Our lesson of true wisdom? I indeed

Have learnt but now that we should hate a foe

Only so far as one that yet may love,

And to a friend just so much help I'll give

As unto one that will not always stay."

Soph. Aias, 680 686.

a time of war, and a time of peace The change in the Hebrew, as in the English, from verbs in the infinitive to substantives is probably intended to emphasize the completion of the list. The words are of course closely connected with the "love" and "hate" of the preceding clause, but differ in referring to the wider range of national relations. Here also the wisdom of a king or statesman lies in discerning the opportuneness of war or peace, in seeing when the maxim "si vis pacem para bellum" is applicable or inapplicable.

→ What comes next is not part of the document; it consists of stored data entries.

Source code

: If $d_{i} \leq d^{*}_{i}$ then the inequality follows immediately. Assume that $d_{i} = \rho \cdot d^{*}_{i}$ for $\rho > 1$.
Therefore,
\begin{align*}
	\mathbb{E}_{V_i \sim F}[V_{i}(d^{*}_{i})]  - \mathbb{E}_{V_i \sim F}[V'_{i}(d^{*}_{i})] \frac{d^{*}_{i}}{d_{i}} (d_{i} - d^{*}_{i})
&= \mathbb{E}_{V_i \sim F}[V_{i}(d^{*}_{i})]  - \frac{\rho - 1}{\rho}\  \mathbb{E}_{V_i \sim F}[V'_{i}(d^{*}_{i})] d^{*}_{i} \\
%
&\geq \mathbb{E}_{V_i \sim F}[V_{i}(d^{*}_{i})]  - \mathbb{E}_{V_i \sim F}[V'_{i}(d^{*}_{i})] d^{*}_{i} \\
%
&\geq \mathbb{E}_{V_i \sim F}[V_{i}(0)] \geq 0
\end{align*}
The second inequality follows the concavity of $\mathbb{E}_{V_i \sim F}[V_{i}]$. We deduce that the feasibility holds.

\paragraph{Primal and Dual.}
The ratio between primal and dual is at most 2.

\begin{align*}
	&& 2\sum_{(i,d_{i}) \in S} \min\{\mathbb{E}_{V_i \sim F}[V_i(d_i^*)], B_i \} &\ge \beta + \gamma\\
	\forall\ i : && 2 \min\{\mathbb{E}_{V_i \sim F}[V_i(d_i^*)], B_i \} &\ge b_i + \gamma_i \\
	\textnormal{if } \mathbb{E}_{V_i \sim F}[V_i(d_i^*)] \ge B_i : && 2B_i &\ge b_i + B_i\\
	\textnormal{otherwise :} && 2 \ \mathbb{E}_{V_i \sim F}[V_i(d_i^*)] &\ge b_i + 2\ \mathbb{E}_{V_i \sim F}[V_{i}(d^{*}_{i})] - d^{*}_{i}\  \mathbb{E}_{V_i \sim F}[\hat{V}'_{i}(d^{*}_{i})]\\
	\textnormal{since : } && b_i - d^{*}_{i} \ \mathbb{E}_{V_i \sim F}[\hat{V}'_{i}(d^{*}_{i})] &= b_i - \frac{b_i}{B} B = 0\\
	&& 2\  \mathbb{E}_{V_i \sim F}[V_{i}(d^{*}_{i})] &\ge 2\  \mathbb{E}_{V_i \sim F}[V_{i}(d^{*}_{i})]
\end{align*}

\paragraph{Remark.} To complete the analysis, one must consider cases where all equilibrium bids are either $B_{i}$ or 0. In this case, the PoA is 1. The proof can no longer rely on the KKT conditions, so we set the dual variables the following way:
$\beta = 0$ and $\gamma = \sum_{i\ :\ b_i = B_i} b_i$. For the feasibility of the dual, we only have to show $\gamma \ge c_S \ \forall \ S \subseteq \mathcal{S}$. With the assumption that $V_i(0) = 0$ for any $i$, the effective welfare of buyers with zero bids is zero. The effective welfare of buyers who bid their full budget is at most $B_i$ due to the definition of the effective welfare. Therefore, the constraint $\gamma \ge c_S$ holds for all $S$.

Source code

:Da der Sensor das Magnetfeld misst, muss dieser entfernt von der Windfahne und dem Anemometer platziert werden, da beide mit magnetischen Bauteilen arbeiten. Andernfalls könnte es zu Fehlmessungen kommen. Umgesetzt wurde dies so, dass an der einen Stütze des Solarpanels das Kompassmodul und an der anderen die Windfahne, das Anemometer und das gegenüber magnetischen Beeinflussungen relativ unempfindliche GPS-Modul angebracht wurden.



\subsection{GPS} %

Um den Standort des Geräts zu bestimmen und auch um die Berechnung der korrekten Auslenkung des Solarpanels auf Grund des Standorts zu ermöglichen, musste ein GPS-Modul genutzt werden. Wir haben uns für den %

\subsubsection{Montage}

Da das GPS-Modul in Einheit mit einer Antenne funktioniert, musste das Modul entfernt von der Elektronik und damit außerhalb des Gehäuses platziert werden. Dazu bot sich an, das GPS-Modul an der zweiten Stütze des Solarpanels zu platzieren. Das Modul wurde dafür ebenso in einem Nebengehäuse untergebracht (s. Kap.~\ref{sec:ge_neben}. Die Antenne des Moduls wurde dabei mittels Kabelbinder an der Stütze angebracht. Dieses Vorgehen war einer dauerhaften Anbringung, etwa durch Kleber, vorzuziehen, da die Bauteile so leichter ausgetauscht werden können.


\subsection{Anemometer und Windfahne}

It may be well to repeat here what was said at the outset in reference to this list of times and seasons, that the idea of a Necessity, Fate, Predestination, which many interpreters, bent on finding traces of a Stoic fatalism, have read into the teaching of the section, is really foreign to the writer's thoughts. That which he insists on is the thought that the circumstances and events of life form part of a Divine Order, are not things that come at random, and that wisdom, and therefore such a measure of happiness as is attainable, lies in adapting ourselves to the order and accepting the guidance of events in great things and small, while shame and confusion come from resisting it. The lesson is in fact identical with one very familiar to us at once in the commonest of all proverbs, "Take time by the forelock;" "Time and tide wait for no man," and in a loftier strain,

"There is a tide in the affairs of men

Which, taken at the flood, leads on to fortune;

Omitted, all the remnant of their lives

Is bound in shallows and in miseries."

Shakespeare, Julius Caesar, iv. 3.

It is well to remember such counsels of prudence. It is well also to remember that a yet higher wisdom bids us in the highest work "to be instant, in season, out of season" (εὐκαίρως, ἀκαίρως, 2 Timothy 4:2).